There are two approaches available:
Carrot approach
  • Emphasise benefits with Google Analytics.
  • Ease researchers concerns by utilising the ePrints 'request a copy' feature.
  • Using Scopus to find missing articles.

Stick approach
Should there be any penalty for not complying with a mandate ? The consensus was no.

Without exception all those present had a mediated deposit process. This might be library staff but might also be department research administrators depositing on behalf of staff. A perceived advantage of using research administrators was that they know the staff and therefore also know who to chase up etc.

Other observations from participants:
  • There is a difficulty in getting 'final' versions.
  • Targeting 'star' researchers appears to have a knock on effect.

Additional thoughts on how to emphasise benefits to the researcher included:
  • Publications lists for web pages seen as an important incentive.
  • Statistics to demonstrate increased exposure.
  • Advocacy appears to work. Increased deposit rates amongst those that had had the benefits explained.
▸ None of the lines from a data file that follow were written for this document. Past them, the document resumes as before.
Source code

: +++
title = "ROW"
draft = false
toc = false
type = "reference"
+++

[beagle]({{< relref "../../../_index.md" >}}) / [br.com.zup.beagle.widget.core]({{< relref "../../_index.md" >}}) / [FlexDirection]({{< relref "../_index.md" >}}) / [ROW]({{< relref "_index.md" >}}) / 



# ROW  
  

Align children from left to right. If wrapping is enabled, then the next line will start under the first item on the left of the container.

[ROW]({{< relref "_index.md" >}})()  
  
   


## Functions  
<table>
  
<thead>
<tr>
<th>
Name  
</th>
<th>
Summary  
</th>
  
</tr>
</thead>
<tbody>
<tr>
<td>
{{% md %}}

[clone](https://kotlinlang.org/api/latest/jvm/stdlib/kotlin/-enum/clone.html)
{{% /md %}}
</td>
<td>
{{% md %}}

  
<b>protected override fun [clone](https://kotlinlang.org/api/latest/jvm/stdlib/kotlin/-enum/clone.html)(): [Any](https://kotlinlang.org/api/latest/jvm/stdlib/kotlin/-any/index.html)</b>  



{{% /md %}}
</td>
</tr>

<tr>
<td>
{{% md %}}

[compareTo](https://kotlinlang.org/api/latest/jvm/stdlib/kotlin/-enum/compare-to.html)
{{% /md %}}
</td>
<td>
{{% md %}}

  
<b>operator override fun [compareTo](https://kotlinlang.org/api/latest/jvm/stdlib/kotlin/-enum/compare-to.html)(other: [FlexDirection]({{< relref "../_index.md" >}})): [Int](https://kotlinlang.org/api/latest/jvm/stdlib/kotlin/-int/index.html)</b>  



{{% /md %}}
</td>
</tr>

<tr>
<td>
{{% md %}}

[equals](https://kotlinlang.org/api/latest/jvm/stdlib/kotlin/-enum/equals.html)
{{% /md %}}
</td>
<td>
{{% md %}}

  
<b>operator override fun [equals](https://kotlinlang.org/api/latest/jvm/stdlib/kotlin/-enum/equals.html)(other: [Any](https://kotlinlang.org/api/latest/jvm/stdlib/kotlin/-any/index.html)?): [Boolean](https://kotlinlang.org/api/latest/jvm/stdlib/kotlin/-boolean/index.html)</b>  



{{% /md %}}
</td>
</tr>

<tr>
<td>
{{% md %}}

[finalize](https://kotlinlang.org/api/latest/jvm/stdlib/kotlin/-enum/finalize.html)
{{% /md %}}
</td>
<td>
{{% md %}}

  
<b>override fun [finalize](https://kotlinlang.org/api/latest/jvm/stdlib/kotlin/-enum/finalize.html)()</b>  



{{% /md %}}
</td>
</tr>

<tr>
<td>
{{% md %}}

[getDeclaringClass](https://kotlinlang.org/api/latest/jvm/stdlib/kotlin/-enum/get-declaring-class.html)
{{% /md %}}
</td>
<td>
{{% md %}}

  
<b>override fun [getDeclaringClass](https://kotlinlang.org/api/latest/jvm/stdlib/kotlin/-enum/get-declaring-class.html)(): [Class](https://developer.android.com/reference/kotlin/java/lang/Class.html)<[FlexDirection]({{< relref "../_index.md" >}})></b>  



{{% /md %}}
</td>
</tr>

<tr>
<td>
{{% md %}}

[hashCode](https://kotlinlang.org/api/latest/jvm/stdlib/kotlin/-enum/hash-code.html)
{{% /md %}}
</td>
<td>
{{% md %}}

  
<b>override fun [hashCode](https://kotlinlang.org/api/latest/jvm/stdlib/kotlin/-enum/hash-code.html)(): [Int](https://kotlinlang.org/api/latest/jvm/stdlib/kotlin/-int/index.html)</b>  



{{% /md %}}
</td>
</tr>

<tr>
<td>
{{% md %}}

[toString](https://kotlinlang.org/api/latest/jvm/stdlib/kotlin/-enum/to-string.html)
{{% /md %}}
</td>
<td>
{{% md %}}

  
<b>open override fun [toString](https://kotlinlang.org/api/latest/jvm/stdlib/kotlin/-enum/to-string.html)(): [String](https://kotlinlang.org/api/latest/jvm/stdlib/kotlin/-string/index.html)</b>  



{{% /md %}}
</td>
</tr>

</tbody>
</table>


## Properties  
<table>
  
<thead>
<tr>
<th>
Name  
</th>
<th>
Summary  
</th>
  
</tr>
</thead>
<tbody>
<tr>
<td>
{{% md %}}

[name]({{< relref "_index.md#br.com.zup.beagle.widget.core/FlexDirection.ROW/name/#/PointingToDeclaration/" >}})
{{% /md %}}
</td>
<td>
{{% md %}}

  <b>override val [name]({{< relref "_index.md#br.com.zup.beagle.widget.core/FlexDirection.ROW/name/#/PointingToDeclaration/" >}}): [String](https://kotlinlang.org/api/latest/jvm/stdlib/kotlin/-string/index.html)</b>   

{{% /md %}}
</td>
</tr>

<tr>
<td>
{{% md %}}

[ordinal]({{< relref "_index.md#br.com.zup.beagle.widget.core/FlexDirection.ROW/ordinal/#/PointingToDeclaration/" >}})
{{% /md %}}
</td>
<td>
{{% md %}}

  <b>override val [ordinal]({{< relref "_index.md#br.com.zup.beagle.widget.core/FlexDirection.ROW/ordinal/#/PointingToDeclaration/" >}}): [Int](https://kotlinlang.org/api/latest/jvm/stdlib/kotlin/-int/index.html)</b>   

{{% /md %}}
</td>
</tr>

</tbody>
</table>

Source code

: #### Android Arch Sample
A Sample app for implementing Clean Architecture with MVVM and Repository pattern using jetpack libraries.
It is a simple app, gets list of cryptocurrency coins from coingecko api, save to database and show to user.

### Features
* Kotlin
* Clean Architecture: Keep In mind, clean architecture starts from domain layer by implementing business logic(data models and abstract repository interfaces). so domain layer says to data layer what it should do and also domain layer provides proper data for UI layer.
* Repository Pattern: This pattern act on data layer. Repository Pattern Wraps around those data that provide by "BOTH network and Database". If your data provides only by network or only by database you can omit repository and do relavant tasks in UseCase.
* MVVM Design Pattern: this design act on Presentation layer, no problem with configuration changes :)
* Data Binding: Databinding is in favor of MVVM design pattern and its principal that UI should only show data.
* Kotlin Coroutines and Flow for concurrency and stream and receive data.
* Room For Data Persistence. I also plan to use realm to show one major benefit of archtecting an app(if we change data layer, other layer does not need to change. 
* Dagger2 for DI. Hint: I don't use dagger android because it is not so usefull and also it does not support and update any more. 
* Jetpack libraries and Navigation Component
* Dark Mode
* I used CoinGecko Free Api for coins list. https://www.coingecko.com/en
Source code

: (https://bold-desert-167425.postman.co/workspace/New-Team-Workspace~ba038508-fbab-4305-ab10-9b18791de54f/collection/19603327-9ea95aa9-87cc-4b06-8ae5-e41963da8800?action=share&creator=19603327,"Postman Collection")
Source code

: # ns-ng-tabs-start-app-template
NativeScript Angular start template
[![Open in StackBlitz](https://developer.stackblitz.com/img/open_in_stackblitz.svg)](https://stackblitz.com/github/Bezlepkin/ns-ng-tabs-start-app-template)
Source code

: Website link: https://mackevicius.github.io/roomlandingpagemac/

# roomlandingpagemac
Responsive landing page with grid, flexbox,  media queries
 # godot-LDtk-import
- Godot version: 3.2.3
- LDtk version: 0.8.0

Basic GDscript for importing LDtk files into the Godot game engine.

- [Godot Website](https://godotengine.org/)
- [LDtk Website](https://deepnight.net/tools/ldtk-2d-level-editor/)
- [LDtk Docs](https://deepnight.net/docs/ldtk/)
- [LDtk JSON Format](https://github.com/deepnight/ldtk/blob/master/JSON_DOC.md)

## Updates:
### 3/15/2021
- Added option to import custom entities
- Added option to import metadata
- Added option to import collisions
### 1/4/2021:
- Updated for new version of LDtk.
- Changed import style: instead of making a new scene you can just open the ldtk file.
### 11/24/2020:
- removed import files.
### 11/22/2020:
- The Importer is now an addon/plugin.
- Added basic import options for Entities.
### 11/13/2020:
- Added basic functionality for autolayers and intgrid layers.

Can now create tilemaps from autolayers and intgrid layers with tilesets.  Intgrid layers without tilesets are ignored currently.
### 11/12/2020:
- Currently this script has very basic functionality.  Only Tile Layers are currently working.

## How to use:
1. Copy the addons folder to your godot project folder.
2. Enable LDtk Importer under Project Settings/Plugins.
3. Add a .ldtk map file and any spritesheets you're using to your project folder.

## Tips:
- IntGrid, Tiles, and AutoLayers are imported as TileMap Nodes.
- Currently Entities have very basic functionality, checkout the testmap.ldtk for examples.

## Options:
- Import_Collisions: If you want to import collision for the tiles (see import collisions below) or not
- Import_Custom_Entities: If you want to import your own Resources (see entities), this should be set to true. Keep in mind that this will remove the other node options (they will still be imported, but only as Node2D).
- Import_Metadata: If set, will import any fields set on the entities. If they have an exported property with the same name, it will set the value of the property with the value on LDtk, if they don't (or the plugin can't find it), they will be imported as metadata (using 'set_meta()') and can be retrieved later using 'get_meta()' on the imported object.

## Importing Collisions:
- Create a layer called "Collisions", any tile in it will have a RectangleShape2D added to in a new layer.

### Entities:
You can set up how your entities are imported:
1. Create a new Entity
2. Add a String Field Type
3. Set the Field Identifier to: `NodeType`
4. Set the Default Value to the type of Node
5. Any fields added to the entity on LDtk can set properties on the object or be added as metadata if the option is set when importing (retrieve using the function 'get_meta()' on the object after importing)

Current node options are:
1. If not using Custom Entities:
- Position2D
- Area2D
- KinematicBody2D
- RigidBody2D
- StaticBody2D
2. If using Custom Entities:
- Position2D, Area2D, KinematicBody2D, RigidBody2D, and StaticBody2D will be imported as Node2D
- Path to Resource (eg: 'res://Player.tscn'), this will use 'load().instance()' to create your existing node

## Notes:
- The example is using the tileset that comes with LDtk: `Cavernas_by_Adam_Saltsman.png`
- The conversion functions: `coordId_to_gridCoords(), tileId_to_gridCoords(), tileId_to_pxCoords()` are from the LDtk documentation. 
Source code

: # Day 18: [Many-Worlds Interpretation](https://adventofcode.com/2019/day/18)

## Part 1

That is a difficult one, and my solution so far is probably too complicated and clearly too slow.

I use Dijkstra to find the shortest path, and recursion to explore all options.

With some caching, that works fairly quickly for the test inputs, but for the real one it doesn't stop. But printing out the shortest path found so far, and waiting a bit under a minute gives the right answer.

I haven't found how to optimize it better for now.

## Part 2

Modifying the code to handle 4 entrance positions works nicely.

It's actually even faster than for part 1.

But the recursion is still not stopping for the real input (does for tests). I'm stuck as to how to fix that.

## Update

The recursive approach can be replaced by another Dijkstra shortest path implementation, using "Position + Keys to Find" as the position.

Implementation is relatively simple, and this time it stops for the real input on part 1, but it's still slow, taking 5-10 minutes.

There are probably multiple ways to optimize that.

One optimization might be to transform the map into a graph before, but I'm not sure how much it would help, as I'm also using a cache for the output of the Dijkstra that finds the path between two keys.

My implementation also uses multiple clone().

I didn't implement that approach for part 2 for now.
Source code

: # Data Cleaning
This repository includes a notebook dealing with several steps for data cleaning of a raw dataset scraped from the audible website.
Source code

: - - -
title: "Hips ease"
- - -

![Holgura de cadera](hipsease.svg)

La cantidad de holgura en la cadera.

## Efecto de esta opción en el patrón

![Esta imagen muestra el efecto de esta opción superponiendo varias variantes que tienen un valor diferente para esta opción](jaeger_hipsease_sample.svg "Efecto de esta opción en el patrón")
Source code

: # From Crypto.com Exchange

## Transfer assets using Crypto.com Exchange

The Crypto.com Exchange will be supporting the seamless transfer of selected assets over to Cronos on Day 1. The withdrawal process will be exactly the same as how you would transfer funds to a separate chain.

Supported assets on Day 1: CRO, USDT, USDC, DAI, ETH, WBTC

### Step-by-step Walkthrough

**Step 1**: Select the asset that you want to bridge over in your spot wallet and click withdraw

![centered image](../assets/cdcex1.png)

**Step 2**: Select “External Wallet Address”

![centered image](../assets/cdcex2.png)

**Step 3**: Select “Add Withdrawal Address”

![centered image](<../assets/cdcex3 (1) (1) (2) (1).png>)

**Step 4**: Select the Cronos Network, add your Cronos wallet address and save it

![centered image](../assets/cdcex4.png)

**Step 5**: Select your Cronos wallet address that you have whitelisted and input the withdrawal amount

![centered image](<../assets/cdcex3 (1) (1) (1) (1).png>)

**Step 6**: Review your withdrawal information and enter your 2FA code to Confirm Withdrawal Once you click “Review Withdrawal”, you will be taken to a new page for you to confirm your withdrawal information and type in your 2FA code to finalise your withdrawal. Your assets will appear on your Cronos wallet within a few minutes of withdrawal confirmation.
Amongst those institutions that have a mandate there was agreement that it could not been seen as the final solution. One such institution reported a 25% compliance rate. Nevertheless there was agreement that mandates were generally a good thing. It raised the profile of the IR and generated debate on the subject. Mandates are considered another useful tool in the battle for deposit.

Round Table C: "Where will repositories be in 5 years time ?" (Ian Stuart, EDINA)

The key points in this session were that:
  • IRs will become part of a wider research management process.
  • Research pools are difficult to manage - cross institution, cross discipline.
  • Identity management and naming authorities are important factors in delivering trusted and consistent repositories.
  • The hope and/or expectation is that IRs provide the core management of data with agile services using the data in varied ways. There is a need to avoid IR software becoming monolithic.
  • The expectation is that there will ultimately be many copies of items available from different sources on the internet. Is this in itself a valid form of preservation?
  • Will current peer review practices change ? Could a more informal model work where works are 'reviewed' in the public domain (the internet)?
  • Who will manage the content? University departments? Do they have sufficient resources to do so?
  • Will IRs hold content or could they just be 'virtual' repositories pointing to the content held elsewhere? This brings us back to the role of IRs and preservation.
This was a lively and useful session but it was therefore only possible to capture an idea of the questions and ideas raised.